Task to complete: For this listing, the lines between the one holding "## 🔹 Benefits" and the one holding "- This knowledge", inclusive, must be set down exactly.

Data records:
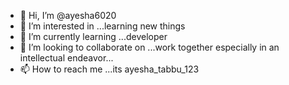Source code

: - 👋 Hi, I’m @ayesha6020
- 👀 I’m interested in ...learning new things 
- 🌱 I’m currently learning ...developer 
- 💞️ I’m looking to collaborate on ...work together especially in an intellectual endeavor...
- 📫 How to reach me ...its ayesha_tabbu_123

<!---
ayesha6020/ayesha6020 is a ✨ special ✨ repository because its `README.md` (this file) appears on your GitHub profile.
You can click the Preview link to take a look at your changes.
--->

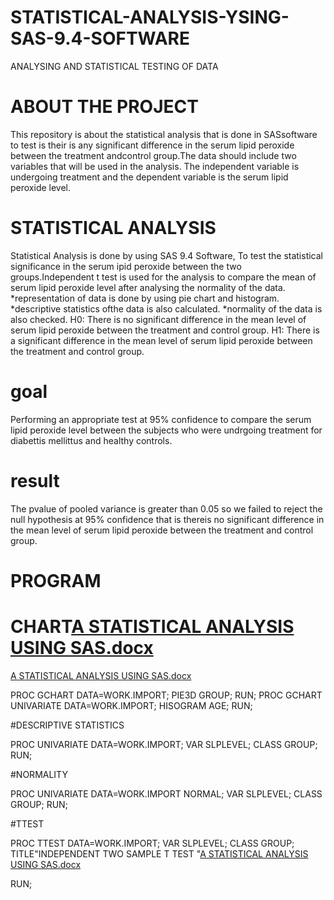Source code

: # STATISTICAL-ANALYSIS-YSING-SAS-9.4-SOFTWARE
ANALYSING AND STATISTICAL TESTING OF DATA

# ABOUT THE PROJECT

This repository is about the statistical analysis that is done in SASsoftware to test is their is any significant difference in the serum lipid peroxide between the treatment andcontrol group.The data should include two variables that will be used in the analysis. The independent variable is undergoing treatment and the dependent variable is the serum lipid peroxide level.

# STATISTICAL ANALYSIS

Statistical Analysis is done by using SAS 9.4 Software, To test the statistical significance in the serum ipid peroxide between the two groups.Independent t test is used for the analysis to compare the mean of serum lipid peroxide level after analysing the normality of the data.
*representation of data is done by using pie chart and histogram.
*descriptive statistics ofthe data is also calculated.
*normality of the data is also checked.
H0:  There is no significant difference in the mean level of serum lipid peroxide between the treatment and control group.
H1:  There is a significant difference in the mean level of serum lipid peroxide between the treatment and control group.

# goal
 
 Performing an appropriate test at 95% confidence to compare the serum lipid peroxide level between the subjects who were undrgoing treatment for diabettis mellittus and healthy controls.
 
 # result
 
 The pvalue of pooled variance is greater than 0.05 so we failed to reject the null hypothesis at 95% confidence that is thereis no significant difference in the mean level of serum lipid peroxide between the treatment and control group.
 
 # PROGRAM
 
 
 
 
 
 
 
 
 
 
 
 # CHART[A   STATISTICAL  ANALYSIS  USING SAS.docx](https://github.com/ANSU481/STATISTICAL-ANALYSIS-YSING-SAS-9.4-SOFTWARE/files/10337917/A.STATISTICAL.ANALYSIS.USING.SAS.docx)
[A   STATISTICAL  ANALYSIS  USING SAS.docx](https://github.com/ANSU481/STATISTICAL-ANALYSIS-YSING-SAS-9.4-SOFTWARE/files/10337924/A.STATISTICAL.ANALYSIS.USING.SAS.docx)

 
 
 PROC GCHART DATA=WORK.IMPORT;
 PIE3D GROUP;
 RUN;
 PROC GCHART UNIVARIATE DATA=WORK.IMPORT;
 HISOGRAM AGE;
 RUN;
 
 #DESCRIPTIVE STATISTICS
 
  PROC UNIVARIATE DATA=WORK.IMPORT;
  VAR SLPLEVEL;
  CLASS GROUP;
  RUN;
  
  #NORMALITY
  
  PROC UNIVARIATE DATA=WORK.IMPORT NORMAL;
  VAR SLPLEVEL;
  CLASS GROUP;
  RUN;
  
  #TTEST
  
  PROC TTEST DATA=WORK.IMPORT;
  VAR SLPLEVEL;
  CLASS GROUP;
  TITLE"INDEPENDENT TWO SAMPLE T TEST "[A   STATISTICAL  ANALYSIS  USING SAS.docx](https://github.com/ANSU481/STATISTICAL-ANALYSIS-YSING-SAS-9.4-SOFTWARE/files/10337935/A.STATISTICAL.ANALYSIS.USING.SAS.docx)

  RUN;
...
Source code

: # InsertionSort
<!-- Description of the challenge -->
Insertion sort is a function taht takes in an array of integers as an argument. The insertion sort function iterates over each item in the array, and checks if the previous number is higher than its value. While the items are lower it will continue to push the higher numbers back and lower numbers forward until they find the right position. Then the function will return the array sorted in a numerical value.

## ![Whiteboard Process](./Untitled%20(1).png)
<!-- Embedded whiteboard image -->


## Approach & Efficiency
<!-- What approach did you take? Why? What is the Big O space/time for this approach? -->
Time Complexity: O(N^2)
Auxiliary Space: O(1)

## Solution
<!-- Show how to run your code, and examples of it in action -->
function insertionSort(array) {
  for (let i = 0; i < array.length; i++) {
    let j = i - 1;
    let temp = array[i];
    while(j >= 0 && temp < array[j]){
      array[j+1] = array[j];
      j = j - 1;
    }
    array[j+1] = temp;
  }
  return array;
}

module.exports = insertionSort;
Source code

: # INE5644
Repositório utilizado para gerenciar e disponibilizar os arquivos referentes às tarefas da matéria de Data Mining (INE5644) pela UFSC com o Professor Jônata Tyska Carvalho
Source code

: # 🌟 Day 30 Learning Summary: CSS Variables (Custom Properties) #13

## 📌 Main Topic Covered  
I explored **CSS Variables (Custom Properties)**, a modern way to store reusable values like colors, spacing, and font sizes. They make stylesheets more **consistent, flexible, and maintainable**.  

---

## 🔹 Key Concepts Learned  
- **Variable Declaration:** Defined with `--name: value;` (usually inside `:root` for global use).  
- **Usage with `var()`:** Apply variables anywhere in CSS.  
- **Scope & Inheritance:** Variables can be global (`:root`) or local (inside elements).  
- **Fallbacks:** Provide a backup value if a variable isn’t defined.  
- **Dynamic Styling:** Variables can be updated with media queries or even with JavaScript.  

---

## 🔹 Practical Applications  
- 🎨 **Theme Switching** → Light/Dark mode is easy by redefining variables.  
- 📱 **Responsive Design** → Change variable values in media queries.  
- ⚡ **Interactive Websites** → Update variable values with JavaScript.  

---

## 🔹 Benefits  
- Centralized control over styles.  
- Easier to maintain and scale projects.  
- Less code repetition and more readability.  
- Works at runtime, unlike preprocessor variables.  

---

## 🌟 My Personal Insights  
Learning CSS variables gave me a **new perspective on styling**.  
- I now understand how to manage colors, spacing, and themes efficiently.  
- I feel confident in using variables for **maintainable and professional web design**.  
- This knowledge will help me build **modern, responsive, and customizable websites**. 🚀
---
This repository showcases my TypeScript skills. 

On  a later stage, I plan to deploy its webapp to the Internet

Response:
## 🔹 Benefits  
- Centralized control over styles.  
- Easier to maintain and scale projects.  
- Less code repetition and more readability.  
- Works at runtime, unlike preprocessor variables.  

---

## 🌟 My Personal Insights  
Learning CSS variables gave me a **new perspective on styling**.  
- I now understand how to manage colors, spacing, and themes efficiently.  
- I feel confident in using variables for **maintainable and professional web design**.  
- This knowledge will help me build **modern, responsive, and customizable websites**. 🚀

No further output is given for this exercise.